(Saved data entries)
──────────

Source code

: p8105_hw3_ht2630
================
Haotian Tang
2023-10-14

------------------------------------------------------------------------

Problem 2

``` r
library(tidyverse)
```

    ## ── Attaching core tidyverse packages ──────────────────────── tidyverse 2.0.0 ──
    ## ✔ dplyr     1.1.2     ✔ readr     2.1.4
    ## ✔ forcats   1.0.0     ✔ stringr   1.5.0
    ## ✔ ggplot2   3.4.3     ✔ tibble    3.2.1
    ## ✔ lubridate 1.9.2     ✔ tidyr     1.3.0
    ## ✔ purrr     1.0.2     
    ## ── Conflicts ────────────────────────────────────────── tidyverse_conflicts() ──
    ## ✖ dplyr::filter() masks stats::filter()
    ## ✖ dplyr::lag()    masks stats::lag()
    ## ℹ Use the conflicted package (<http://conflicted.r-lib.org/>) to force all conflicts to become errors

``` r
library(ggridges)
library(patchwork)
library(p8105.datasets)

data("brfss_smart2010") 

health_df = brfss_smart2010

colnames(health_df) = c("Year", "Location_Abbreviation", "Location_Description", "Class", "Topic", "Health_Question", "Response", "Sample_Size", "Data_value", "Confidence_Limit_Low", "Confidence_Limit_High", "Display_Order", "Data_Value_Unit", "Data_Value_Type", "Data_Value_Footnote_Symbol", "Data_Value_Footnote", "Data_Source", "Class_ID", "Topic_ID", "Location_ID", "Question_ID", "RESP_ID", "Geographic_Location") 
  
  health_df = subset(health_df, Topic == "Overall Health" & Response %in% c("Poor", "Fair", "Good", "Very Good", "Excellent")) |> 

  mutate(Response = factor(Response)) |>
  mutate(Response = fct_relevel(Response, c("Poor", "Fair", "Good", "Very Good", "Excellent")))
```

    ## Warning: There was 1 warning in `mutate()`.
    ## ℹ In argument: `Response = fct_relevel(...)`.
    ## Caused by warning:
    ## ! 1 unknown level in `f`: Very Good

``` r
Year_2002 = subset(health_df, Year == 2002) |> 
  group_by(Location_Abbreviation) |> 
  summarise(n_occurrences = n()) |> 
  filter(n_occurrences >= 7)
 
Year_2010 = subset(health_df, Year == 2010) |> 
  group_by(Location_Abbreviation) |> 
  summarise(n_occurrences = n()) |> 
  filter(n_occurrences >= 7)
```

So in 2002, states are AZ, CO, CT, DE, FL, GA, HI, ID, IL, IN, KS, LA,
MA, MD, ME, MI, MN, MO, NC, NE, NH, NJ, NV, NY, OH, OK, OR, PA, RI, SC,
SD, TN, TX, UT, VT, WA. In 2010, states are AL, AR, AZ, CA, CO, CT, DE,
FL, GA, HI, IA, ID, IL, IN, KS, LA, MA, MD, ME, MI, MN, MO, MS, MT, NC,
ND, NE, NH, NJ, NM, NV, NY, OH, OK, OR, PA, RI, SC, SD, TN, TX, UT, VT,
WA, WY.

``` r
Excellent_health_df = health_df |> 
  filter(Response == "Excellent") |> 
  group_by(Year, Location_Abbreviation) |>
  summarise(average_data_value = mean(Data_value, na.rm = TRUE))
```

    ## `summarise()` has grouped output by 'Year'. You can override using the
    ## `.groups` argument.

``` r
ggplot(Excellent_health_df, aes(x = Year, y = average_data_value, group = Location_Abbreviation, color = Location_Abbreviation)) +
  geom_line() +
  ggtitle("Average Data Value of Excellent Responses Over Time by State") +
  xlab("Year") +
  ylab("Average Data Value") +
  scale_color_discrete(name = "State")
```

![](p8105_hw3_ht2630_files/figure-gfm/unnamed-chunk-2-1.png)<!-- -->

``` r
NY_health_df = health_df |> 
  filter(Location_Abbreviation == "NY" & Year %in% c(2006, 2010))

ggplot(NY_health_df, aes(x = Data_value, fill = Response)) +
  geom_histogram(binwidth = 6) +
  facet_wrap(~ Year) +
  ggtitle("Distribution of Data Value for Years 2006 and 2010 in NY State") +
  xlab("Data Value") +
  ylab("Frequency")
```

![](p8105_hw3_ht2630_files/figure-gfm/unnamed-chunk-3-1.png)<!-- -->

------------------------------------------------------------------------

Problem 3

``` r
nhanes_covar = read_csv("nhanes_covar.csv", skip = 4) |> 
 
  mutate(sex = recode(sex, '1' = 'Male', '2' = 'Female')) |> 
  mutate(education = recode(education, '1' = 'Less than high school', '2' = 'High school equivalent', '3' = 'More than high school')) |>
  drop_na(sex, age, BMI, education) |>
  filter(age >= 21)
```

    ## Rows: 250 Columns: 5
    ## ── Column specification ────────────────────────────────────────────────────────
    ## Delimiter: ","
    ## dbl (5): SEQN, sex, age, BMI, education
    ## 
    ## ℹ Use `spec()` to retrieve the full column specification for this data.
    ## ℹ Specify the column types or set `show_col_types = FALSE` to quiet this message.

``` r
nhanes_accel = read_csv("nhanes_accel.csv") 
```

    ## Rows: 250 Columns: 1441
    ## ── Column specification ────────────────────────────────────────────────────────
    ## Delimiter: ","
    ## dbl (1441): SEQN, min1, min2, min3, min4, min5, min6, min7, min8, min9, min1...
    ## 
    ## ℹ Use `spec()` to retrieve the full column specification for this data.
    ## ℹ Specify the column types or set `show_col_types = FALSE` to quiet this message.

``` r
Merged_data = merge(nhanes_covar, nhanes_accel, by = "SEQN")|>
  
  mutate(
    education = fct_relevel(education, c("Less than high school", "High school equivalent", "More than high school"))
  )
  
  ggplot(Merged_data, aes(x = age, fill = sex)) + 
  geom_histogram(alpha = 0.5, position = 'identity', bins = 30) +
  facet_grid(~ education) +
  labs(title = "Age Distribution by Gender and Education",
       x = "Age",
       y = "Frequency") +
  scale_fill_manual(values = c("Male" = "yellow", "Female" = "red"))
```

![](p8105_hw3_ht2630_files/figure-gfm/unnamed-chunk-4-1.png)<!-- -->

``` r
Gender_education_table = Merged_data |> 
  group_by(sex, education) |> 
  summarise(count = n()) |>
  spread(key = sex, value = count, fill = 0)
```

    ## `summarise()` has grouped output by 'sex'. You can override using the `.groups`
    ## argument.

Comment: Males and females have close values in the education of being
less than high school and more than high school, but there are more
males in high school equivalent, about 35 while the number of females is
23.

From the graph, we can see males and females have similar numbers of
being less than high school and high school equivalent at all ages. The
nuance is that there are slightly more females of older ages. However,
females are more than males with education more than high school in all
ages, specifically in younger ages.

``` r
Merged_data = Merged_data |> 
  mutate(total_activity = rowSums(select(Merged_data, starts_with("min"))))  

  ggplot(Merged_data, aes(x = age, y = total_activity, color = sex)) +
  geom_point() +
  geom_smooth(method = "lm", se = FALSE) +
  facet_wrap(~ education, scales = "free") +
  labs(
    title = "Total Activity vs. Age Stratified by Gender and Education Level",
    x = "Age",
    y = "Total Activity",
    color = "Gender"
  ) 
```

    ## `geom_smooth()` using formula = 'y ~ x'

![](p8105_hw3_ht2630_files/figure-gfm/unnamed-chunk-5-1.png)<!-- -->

──────────

DIRECTIONS
State the number of lines in the entries above that contain the word "output", and nothing more.

WRITTEN RESPONSE
2